No poder imaginar siquiera el rostro del cómplice de Kindell constituía para Tim un tormento añadido, otra burla del control que creía tener sobre el mundo que lo rodeaba. La noción de complicidad con este fin era más que nauseabunda: dos hombres empeñados en la destrucción de una criatura, dos hombres unidos para desmembrar un cuerpecillo. Recordó la expresión idiota de Kindell y se preguntó si habría un lugar especial en el infierno para los infanticidas. Se permitió imaginar distintas torturas. Nunca había sido muy religioso, pero ciertos pensamientos se abrieron camino desde los rincones más oscuros de su mente, las esquinas umbrías a las que no llegaba la luz de la razón.

La voz de Dray, tranquila al tiempo que ronca por efecto del llanto, le obligó a abandonar sus pensamientos.

– He pasado sola la noche, esta noche, en compañía de Trina, Joan y la jodida Judy Hartley, he preparado a los otros críos para que se fueran a casa, he estado esperando que se confirmara la identificación, he tenido que llamar a nuestros parientes para que no se enteraran por… o lo leyeran en la… -Levantó la cabeza en un gesto perezoso y le cayeron mechones de cabello sobre los ojos. Echó otro trago directamente de la enorme botella-. Ha llamado Fowler.

– Dray…

– ¿Por qué no has regresado para estar conmigo?

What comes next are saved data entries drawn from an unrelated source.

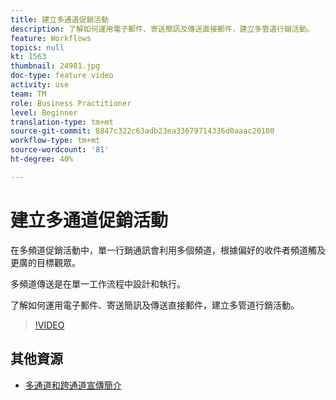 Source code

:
 ```yaml
---
title: 建立多通道促銷活動
description: 了解如何運用電子郵件、寄送簡訊及傳送直接郵件，建立多管道行銷活動。
feature: Workflows
topics: null
kt: 1563
thumbnail: 24981.jpg
doc-type: feature video
activity: use
team: TM
role: Business Practitioner
level: Beginner
translation-type: tm+mt
source-git-commit: 8847c322c63adb23ea33679714336d0aaac20100
workflow-type: tm+mt
source-wordcount: '81'
ht-degree: 40%

---
```



# 建立多通道促銷活動

在多頻道促銷活動中，單一行銷通訊會利用多個頻道，根據偏好的收件者頻道觸及更廣的目標觀眾。

多頻道傳送是在單一工作流程中設計和執行。

了解如何運用電子郵件、寄送簡訊及傳送直接郵件，建立多管道行銷活動。

>[!VIDEO](https://video.tv.adobe.com/v/24981?quality=12)

## 其他資源

* [多通道和跨通道宣傳簡介](/help/orchestrating-campaigns/introduction-to-cross-and-multi-channel-campaigns.md)


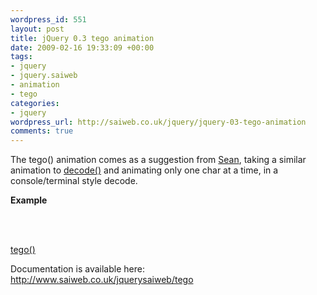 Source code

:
 ```yaml
--- 
wordpress_id: 551
layout: post
title: jQuery 0.3 tego animation
date: 2009-02-16 19:33:09 +00:00
tags: 
- jquery
- jquery.saiweb
- animation
- tego
categories: 
- jquery
wordpress_url: http://saiweb.co.uk/jquery/jquery-03-tego-animation
comments: true
---
```

The tego() animation comes as a suggestion from <a href="http://www.sean-barton.co.uk/">Sean</a>, taking a similar animation to <a href="http://www.saiweb.co.uk/jquerysaiweb/decode">decode()</a> and animating only one char at a time, in a console/terminal style decode.

<strong>Example</strong>
<p><script type="text/javascript" src="http://ajax.googleapis.com/ajax/libs/jquery/1.2.6/jquery.min.js"></script><br />
<script src="http://svn.saiweb.co.uk/branches/jquery_plugin/tags/0.3/jquery.saiweb.min.js" type="text/javascript"></script><br />
<a name="tego"></a></p>
<div id='tego_div_id'></div>
<p><a href="#tego" onclick="$('#tego_div_id').tego({delay: 20, text: 'This text is being animated by tego'});">tego()</a></p>

Documentation is available here: <a href="http://www.saiweb.co.uk/jquerysaiweb/tego">http://www.saiweb.co.uk/jquerysaiweb/tego</a>
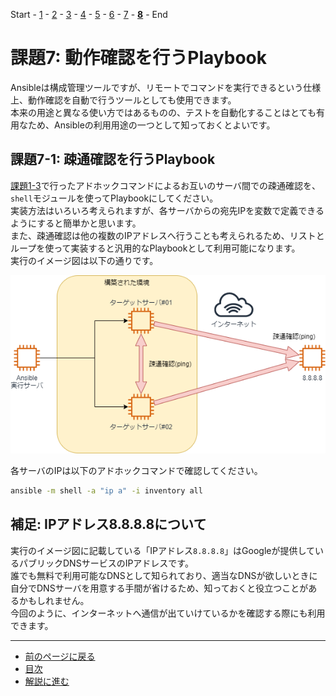 Start - [1](step1.md) - [2](step2.md) - [3](step3.md) - [4](step4.md) - [5](step5.md) - [6](step6.md) - [7](step7.md) - [**8**](step8.md) - End


# 課題7: 動作確認を行うPlaybook

Ansibleは構成管理ツールですが、リモートでコマンドを実行できるという仕様上、動作確認を自動で行うツールとしても使用できます。  
本来の用途と異なる使い方ではあるものの、テストを自動化することはとても有用なため、Ansibleの利用用途の一つとして知っておくとよいです。

## 課題7-1: 疎通確認を行うPlaybook

[課題1-3](step2.md)で行ったアドホックコマンドによるお互いのサーバ間での疎通確認を、`shell`モジュールを使ってPlaybookにしてください。  
実装方法はいろいろ考えられますが、各サーバからの宛先IPを変数で定義できるようにすると簡単かと思います。  
また、疎通確認は他の複数のIPアドレスへ行うことも考えられるため、リストとループを使って実装すると汎用的なPlaybookとして利用可能になります。  
実行のイメージ図は以下の通りです。

![](img/ping.drawio.png)

各サーバのIPは以下のアドホックコマンドで確認してください。

```bash
ansible -m shell -a "ip a" -i inventory all
```

## 補足: IPアドレス8.8.8.8について

実行のイメージ図に記載している「IPアドレス`8.8.8.8`」はGoogleが提供しているパブリックDNSサービスのIPアドレスです。  
誰でも無料で利用可能なDNSとして知られており、適当なDNSが欲しいときに自分でDNSサーバを用意する手間が省けるため、知っておくと役立つことがあるかもしれません。  
今回のように、インターネットへ通信が出ていけているかを確認する際にも利用できます。

---

- [前のページに戻る](step7a.md)
- [目次](README.md)
- [解説に進む](step8a.md)
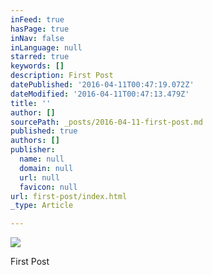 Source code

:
 ```yaml
---
inFeed: true
hasPage: true
inNav: false
inLanguage: null
starred: true
keywords: []
description: First Post
datePublished: '2016-04-11T00:47:19.072Z'
dateModified: '2016-04-11T00:47:13.479Z'
title: ''
author: []
sourcePath: _posts/2016-04-11-first-post.md
published: true
authors: []
publisher:
  name: null
  domain: null
  url: null
  favicon: null
url: first-post/index.html
_type: Article

---
```

![](https://the-grid-user-content.s3-us-west-2.amazonaws.com/6f798019-46f5-427d-863f-9531b5c83e38.jpg)

First Post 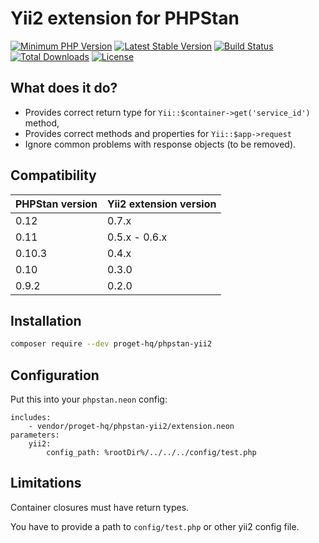 # Yii2 extension for PHPStan

[![Minimum PHP Version](https://img.shields.io/badge/php-%3E%3D%207.2-8892BF.svg)](https://php.net/)
[![Latest Stable Version](https://img.shields.io/packagist/v/proget-hq/phpstan-yii2.svg)](https://packagist.org/packages/proget-hq/phpstan-yii2)
[![Build Status](https://github.com/proget-hq/phpstan-yii2/workflows/build/badge.svg)](https://github.com/proget-hq/phpstan-yii2/actions?query=workflow%3Abuild)
[![Total Downloads](https://poser.pugx.org/proget-hq/phpstan-yii2/downloads.svg)](https://packagist.org/packages/proget-hq/phpstan-yii2)
[![License](https://poser.pugx.org/proget-hq/phpstan-yii2/license.svg)](https://packagist.org/packages/proget-hq/phpstan-yii2)

## What does it do?

* Provides correct return type for `Yii::$container->get('service_id')` method,
* Provides correct methods and properties for `Yii::$app->request`
* Ignore common problems with response objects (to be removed).

## Compatibility

| PHPStan version | Yii2 extension version |
|-----------------|------------------------|
| 0.12            | 0.7.x                  |
| 0.11            | 0.5.x - 0.6.x          |
| 0.10.3          | 0.4.x                  |
| 0.10            | 0.3.0                  |
| 0.9.2           | 0.2.0                  |

## Installation

```sh
composer require --dev proget-hq/phpstan-yii2
```

## Configuration

Put this into your `phpstan.neon` config:

```neon
includes:
	- vendor/proget-hq/phpstan-yii2/extension.neon
parameters:
    yii2:
        config_path: %rootDir%/../../../config/test.php
```

## Limitations

Container closures must have return types.

You have to provide a path to `config/test.php` or other yii2 config file.
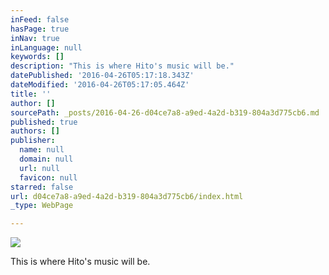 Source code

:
 ```yaml
---
inFeed: false
hasPage: true
inNav: true
inLanguage: null
keywords: []
description: "This is where Hito's music will be."
datePublished: '2016-04-26T05:17:18.343Z'
dateModified: '2016-04-26T05:17:05.464Z'
title: ''
author: []
sourcePath: _posts/2016-04-26-d04ce7a8-a9ed-4a2d-b319-804a3d775cb6.md
published: true
authors: []
publisher:
  name: null
  domain: null
  url: null
  favicon: null
starred: false
url: d04ce7a8-a9ed-4a2d-b319-804a3d775cb6/index.html
_type: WebPage

---
```

![](https://the-grid-user-content.s3-us-west-2.amazonaws.com/957e558e-e8c2-42a1-b4a7-c16d48568829.png)

This is where Hito's music will be.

No creía que la pena hubiera dejado espacio para la vergüenza, pero ahí estaba, en toda su intensidad.

– Lo siento.

Percibió la distancia entre ambos como un dolor en el vientre. Recordó cómo se habían enamorado, hasta los tuétanos y a una velocidad aterradora. Ninguno de los dos había aprendido a necesitar al prójimo una vez alcanzada la madurez -ambos habían tenido una infancia que los había castigado duramente por confiar en otros- y, sin embargo, allí estaban, centrados el uno en el otro con una atención constante e implacable, en vela hasta bien entrada la madrugada hablando abrazados a la luz azulada y parpadeante del monitor de televisión con el sonido al mínimo, cruzando la ciudad de un extremo a otro para comer juntos porque no aguantaban de la mañana a la noche sin tocarse. Todos y cada uno de los detalles de los primeros meses destellaban con intensa luminosidad: cómo él conducía y cambiaba la marcha con la izquierda para no tener que soltarla con la derecha en el coche después de la cena, una película, un paseo nocturno por la playa; ese ruidillo que hacía ella al sonreír, y que no llegaba a ser una carcajada; el modo en que le ardía el rostro cuando se sonrojaba después de que le hubiera hecho algún halago -como un intenso hormigueo, aseguraba Dray- y tenía que frotarse con las yemas de los dedos las mejillas abultadas encima de la amplia sonrisa hasta que, al cabo, él empezó a hacerlo por ella. La semana anterior la había sacado a bailar agarrados cuando pusieron unas viejas imágenes de Elvis cantando una lenta; Ginny dijo que la escena le daba náuseas y se retiró a su dormitorio.